Du blé à se faire. Alors que le « grenier » de l’Union européenne (UE) est sous le feu russe, le changement de nos régimes alimentaires pourrait réduire notre dépendance aux importations en provenance de ces deux pays et contenir l’envolée mondiale des prix.
Déjà mis à mal par la pandémie de Covid et les sécheresses à répétition, le système alimentaire européen a subi un véritable choc avec l’invasion russe en Ukraine en février dernier. Deux pays qui fournissaient de vastes quantités de denrées – blé, maïs, orge, colza, graines de tournesol -, d’engrais azotés (dont la Russie est, de loin, le premier exportateur – FAO) et d’énergie. De quoi faire s’envoler les prix agricoles à l’échelle mondiale.

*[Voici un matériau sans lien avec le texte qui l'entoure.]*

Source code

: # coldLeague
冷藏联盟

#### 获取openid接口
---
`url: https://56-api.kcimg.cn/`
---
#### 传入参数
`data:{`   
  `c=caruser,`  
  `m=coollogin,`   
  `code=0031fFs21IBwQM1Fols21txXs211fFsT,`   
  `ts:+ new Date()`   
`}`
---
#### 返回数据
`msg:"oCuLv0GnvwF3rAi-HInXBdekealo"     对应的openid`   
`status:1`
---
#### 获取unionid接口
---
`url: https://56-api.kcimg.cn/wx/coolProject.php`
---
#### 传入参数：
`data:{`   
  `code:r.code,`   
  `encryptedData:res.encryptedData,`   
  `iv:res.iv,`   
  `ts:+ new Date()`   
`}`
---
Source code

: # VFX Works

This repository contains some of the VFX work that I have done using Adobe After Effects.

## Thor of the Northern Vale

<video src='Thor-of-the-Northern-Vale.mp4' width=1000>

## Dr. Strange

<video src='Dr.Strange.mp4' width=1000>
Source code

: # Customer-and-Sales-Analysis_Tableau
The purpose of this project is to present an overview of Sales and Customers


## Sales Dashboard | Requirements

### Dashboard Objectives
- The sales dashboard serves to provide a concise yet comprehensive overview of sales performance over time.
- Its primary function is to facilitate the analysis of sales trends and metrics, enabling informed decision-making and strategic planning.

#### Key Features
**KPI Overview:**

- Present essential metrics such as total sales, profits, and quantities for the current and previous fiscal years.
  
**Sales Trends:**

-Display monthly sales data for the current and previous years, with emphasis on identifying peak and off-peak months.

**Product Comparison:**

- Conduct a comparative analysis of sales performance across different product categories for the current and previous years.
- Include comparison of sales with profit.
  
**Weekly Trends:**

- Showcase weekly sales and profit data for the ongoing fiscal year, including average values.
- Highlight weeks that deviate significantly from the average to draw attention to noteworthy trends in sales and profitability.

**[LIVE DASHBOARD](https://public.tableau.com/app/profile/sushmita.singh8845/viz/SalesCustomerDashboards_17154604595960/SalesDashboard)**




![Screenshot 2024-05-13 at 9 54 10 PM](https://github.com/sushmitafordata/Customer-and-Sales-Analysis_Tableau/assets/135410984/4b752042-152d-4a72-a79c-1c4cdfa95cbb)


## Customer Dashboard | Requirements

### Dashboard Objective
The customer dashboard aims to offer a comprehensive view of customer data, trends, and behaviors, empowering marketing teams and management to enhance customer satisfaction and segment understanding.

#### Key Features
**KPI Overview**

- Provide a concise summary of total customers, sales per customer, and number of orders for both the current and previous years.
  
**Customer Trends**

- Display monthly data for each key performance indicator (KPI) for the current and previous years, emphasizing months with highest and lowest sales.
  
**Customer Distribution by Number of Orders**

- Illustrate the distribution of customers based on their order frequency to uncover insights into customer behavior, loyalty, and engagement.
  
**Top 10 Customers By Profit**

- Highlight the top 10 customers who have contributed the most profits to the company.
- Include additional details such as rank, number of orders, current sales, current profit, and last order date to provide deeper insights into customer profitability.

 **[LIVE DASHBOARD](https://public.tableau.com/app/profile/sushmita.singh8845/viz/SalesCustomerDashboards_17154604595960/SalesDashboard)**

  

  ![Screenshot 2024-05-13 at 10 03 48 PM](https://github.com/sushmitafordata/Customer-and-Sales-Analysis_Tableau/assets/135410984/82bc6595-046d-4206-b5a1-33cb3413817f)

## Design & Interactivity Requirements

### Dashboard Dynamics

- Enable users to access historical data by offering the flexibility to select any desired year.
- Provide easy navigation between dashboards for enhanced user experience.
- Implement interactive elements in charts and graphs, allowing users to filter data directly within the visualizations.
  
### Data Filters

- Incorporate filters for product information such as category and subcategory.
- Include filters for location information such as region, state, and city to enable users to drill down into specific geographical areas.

En mars 2022, l’UE a annoncé un plan de 500 millions d’euros pour soutenir les agriculteur·rices les plus touché·es par cette envolée. Dans une lettre ouverte, plus de 300 scientifiques avaient alors réclamé un changement de politique agricole : « la sécurité alimentaire européenne n’est pas menacée par la crise ukrainienne [mais] par une crise ancienne due à de mauvais régimes alimentaires, avec une consommation de céréales raffinées et de produits animaux bien supérieure aux recommandations des guides nutritionnels nationaux ».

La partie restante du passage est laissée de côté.